I've been working on a compact Python library called cgmm for regression modelling with Conditional Gaussian Mixture Models. It allows flexible, data-driven regression beyond Gaussian and linear assumptions.
It integrates with scikit-learn, comes with documentation and examples, and is available on PyPI.
Key features:
* model non-Gaussian conditional distributions
* capture non-linear dependencies
* handle heteroscedastic noise (variance that changes with inputs)
* provide full predictive distributions, not just point estimates
The current release added:
* Mixture of Experts (MoE): Softmax-gated experts with linear mean functions (Jordan & Jacobs, “Hierarchical Mixtures of Experts and the EM Algorithm”, Neural Computation, 1994)

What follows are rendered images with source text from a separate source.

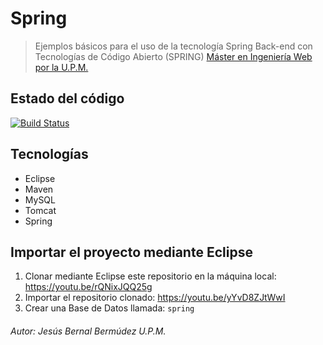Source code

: # Spring
> Ejemplos básicos para el uso de la tecnología Spring
> Back-end con Tecnologías de Código Abierto (SPRING)
> [Máster en Ingeniería Web por la U.P.M.](http://miw.etsisi.upm.es)

## Estado del código
[![Build Status](https://travis-ci.org/miw-upm/BETCA-spring.svg?branch=develop)](https://travis-ci.org/miw-upm/BETCA-spring)


## Tecnologías
* Eclipse
* Maven
* MySQL
* Tomcat
* Spring

## Importar el proyecto mediante Eclipse
1. Clonar mediante Eclipse este repositorio en la máquina local: https://youtu.be/rQNixJQQ25g
1. Importar el repositorio clonado: https://youtu.be/yYvD8ZJtWwI
1. Crear una Base de Datos llamada: `spring`

###### Autor: Jesús Bernal Bermúdez U.P.M.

* Direct conditional likelihood optimization: implementing EM from Jaakkola & Haussler, “Expectation-Maximization Algorithms for Conditional Likelihoods”, ICML 2000
Examples now cover a range of applications:
* ViX volatility Monte Carlo simulation (non-linear, non-Gaussian SDEs)
* Multivariate seasonal forecasts (temperature, windspeed, light intensity)
* Iris dataset + scikit-learn benchmarks
* Generative modelling of handwritten digits
Links:
Docs: https://cgmm.readthedocs.io/en/latest/
GitHub: https://github.com/sitmo/cgmm
PyPI: https://pypi.org/project/cgmm/
I'd love to get feedback from the community, especially on use cases where people model non-Gaussian, non-linear data.